Machine Learning
Key Concepts
Introduction
Machine learning is a field of study that combines statistics and computer science to build intelligent systems that predict outcomes. Quant researchers commonly use machine learning models to optimize portfolios, make trading signals, and manage risk. These models can find relationships in datasets that humans struggle to find, are subtle, or are too complex. You can use machine learning techniques in your research notebooks.
Supported Libraries
The following table shows the supported machine learning libraries:
Library | Research Tutorial | Documentation |
---|---|---|
Keras | Tutorial | Documentation |
TensorFlow | Tutorial | Documentation |
Scikit-Learn | Tutorial | Documentation |
hmmlearn | Tutorial | Documentation |
gplearn | Tutorial | Documentation |
PyTorch | Tutorial | Documentation |
Stable Baselines | Tutorial | Documentation |
tslearn | Tutorial | Documentation |
XGBoost | Tutorial | Documentation |
Add New Libraries
To request a new library, contact us.
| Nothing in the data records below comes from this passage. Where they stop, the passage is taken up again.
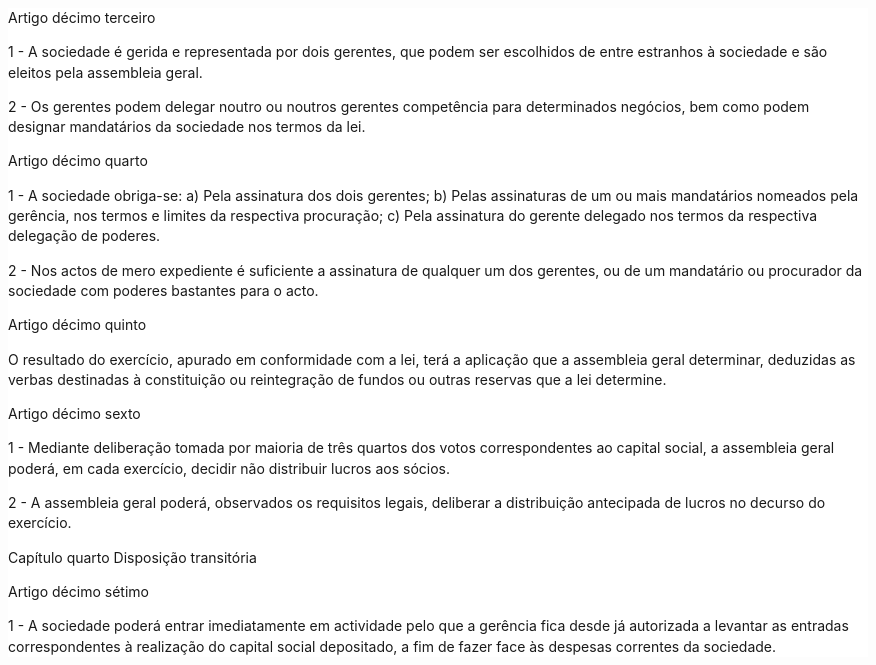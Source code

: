 
Artigo décimo terceiro


1 - A sociedade é gerida e representada por dois gerentes, que podem ser escolhidos de entre estranhos
à sociedade e são eleitos pela assembleia geral.


2 - Os gerentes podem delegar noutro ou noutros gerentes
competência para determinados negócios, bem como
podem designar mandatários da sociedade nos termos
da lei.


Artigo décimo quarto


1 - A sociedade obriga-se:
a) Pela assinatura dos dois gerentes;
b) Pelas assinaturas de um ou mais mandatários
nomeados pela gerência, nos termos e limites
da respectiva procuração;
c) Pela assinatura do gerente delegado nos
termos da respectiva delegação de poderes.


2 - Nos actos de mero expediente é suficiente a assinatura de qualquer um dos gerentes, ou de um
mandatário ou procurador da sociedade com poderes
bastantes para o acto.


Artigo décimo quinto


O resultado do exercício, apurado em conformidade com a
lei, terá a aplicação que a assembleia geral determinar, deduzidas
as verbas destinadas à constituição ou reintegração de fundos ou
outras reservas que a lei determine.


Artigo décimo sexto


1 - Mediante deliberação tomada por maioria de três
quartos dos votos correspondentes ao capital social,
a assembleia geral poderá, em cada exercício, decidir
não distribuir lucros aos sócios.


2 - A assembleia geral poderá, observados os requisitos
legais, deliberar a distribuição antecipada de lucros
no decurso do exercício.


Capítulo quarto
Disposição transitória


Artigo décimo sétimo


1 - A sociedade poderá entrar imediatamente em
actividade pelo que a gerência fica desde já
autorizada a levantar as entradas correspondentes à
realização do capital social depositado, a fim de
fazer face às despesas correntes da sociedade.
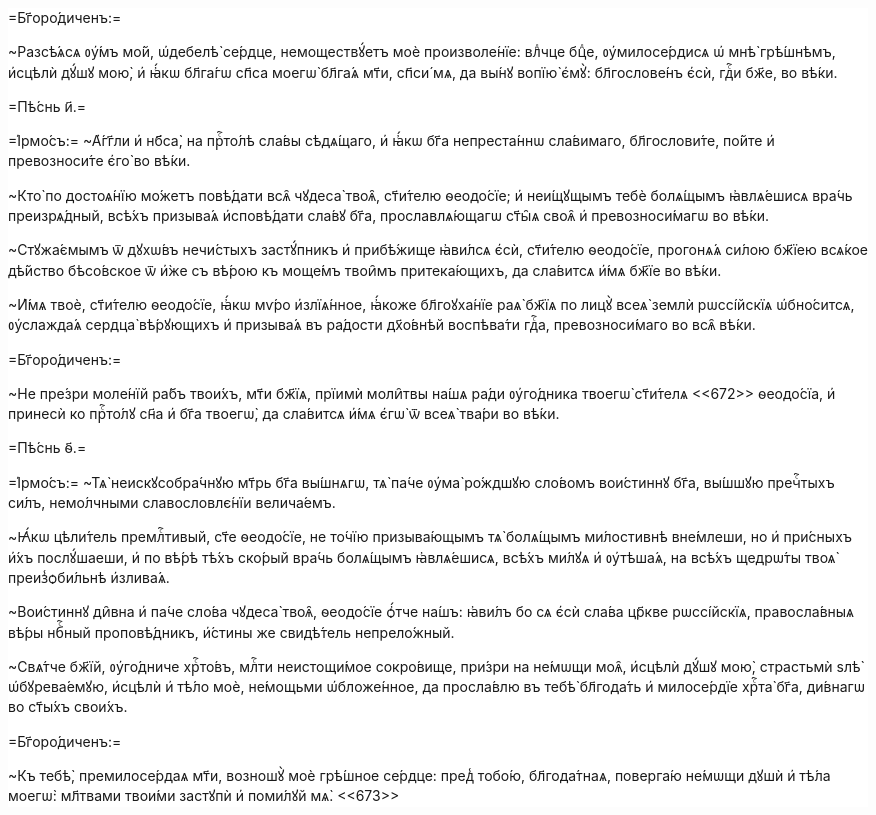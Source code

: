 =Бг҃оро́диченъ:=

~Разсѣ́ѧсѧ ᲂу҆́мъ мо́й, ѡ҆дебелѣ̀ се́рдце, немоществꙋ́етъ моѐ произволе́нїе:
влⷣчце бцⷣе, ᲂу҆милосе́рдисѧ ѡ҆ мнѣ̀ грѣ́шнѣмъ, и҆сцѣлѝ дꙋ́шꙋ мою̀, и҆ ꙗ҆́кѡ
бл҃га́гѡ сп҃са моегѡ̀ бл҃га́ѧ мт҃и, сп҃си́ мѧ, да вы́нꙋ вопїю̀ є҆мꙋ̀:
бл҃гослове́нъ є҆сѝ, гдⷭ҇и бж҃е, во вѣ́ки.

=Пѣ́снь и҃.=

=І҆рмо́съ:= ~А҆́гг҃ли и҆ нб҃са̀, на прⷭ҇то́лѣ сла́вы сѣдѧ́щаго, и҆ ꙗ҆́кѡ бг҃а
непреста́ннѡ сла́вимаго, бл҃гослови́те, по́йте и҆ превозноси́те є҆го̀ во вѣ́ки.

~Кто̀ по достоѧ́нїю мо́жетъ повѣ́дати всѧ̑ чꙋдеса̀ твоѧ̑, ст҃и́телю ѳеодо́сїе;
и҆ неи́щꙋщымъ тебѐ болѧ́щымъ ꙗ҆влѧ́ешисѧ вра́чь преизрѧ́дный, всѣ́хъ призыва́ѧ
и҆сповѣ́дати сла́вꙋ бг҃а, прославлѧ́ющагѡ ст҃ы̑ѧ своѧ̑ и҆ превозноси́магѡ во
вѣ́ки.

~Стꙋжа́ємымъ ѿ дꙋхѡ́въ нечи́стыхъ застꙋ́пникъ и҆ прибѣ́жище ꙗ҆ви́лсѧ є҆сѝ,
ст҃и́телю ѳеодо́сїе, прогонѧ́ѧ си́лою бж҃їею всѧ́кое дѣ́йство бѣсо́вское ѿ и҆̀же
съ вѣ́рою къ моще́мъ твои̑мъ притека́ющихъ, да сла́витсѧ и҆́мѧ бж҃їе во вѣ́ки.

~И҆́мѧ твоѐ, ст҃и́телю ѳеодо́сїе, ꙗ҆́кѡ мѵ́ро и҆злїѧ́нное, ꙗ҆́коже бл҃гоꙋха́нїе
раѧ̀ бж҃їѧ по лицꙋ̀ всеѧ̀ землѝ рѡссі́йскїѧ ѡ҆бно́ситсѧ, ᲂу҆слажда́ѧ сердца̀
вѣ́рꙋющихъ и҆ призыва́ѧ въ ра́дости дх҃о́внѣй воспѣва́ти гдⷭ҇а, превозноси́маго
во всѧ̑ вѣ́ки.

=Бг҃оро́диченъ:=

~Не пре́зри моле́нїй ра́бъ твои́хъ, мт҃и бж҃їѧ, прїимѝ моли̑твы на́шѧ ра́ди
ᲂу҆го́дника твоегѡ̀ ст҃и́телѧ <<672>> ѳеодо́сїа, и҆ принесѝ ко прⷭ҇то́лꙋ сн҃а и҆
бг҃а твоегѡ̀, да сла́витсѧ и҆́мѧ є҆гѡ̀ ѿ всеѧ̀ тва́ри во вѣ́ки.

=Пѣ́снь ѳ҃.=

=І҆рмо́съ:= ~Тѧ̀ неискꙋсобра́чнꙋю мт҃рь бг҃а вы́шнѧгѡ, тѧ̀ па́че ᲂу҆ма̀
ро́ждшꙋю сло́вомъ вои́стиннꙋ бг҃а, вы́шшꙋю пречⷭ҇тыхъ си́лъ, немо́лчными
славословлє́нїи велича́емъ.

~Ꙗ҆́кѡ цѣли́тель премлⷭ҇тивый, ст҃е ѳеодо́сїе, не то́чїю призыва́ющымъ тѧ̀
болѧ́щымъ ми́лостивнѣ вне́млеши, но и҆ при́сныхъ и҆́хъ послꙋ́шаеши, и҆ по вѣ́рѣ
тѣ́хъ ско́рый вра́чь болѧ́щымъ ꙗ҆влѧ́ешисѧ, всѣ́хъ ми́лꙋѧ и҆ ᲂу҆тѣша́ѧ, на
всѣ́хъ щедрѡ́ты твоѧ̀ преиз̾ѻби́льнѣ и҆злива́ѧ.

~Вои́стиннꙋ ди̑вна и҆ па́че сло́ва чꙋдеса̀ твоѧ̑, ѳеодо́сїе ѻ҆́тче на́шъ:
ꙗ҆ви́лъ бо сѧ є҆сѝ сла́ва цр҃кве рѡссі́йскїѧ, правосла́вныѧ вѣ́ры нбⷭ҇ный
проповѣ́дникъ, и҆́стины же свидѣ́тель непрело́жный.

~Свѧ́тче бж҃їй, ᲂу҆го́дниче хрⷭ҇то́въ, млⷭ҇ти неистощи́мое сокро́вище, при́зри
на не́мѡщи моѧ̑, и҆сцѣлѝ дꙋ́шꙋ мою̀, страстьмѝ ѕлѣ̀ ѡ҆бꙋрева́емꙋю, и҆сцѣлѝ и҆
тѣ́ло моѐ, не́мощьми ѡ҆бложе́нное, да просла́влю въ тебѣ̀ бл҃года́ть и҆
милосе́рдїе хрⷭ҇та̀ бг҃а, ди́внагѡ во ст҃ы́хъ свои́хъ.

=Бг҃оро́диченъ:=

~Къ тебѣ̀, премилосе́рдаѧ мт҃и, возношꙋ̀ моѐ грѣ́шное се́рдце: пред̾ тобо́ю,
бл҃года́тнаѧ, поверга́ю не́мѡщи дꙋшѝ и҆ тѣ́ла моегѡ̀: мл҃твами твои́ми застꙋпѝ
и҆ поми́лꙋй мѧ̀. <<673>>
We will add the library to the queue for review and deployment. Since the libraries run on our servers, we need to ensure they are secure and won't cause harm. The process of adding new libraries takes 2-4 weeks to complete. View the list of libraries currently under review on the Issues list of the Lean GitHub repository.
Transfer Models
You can load machine learning models from the Object Store or a custom data file like pickle. If you train a model in the Research Environment, you can also save it into the Object Store to transfer it to the backtesting and live trading environment.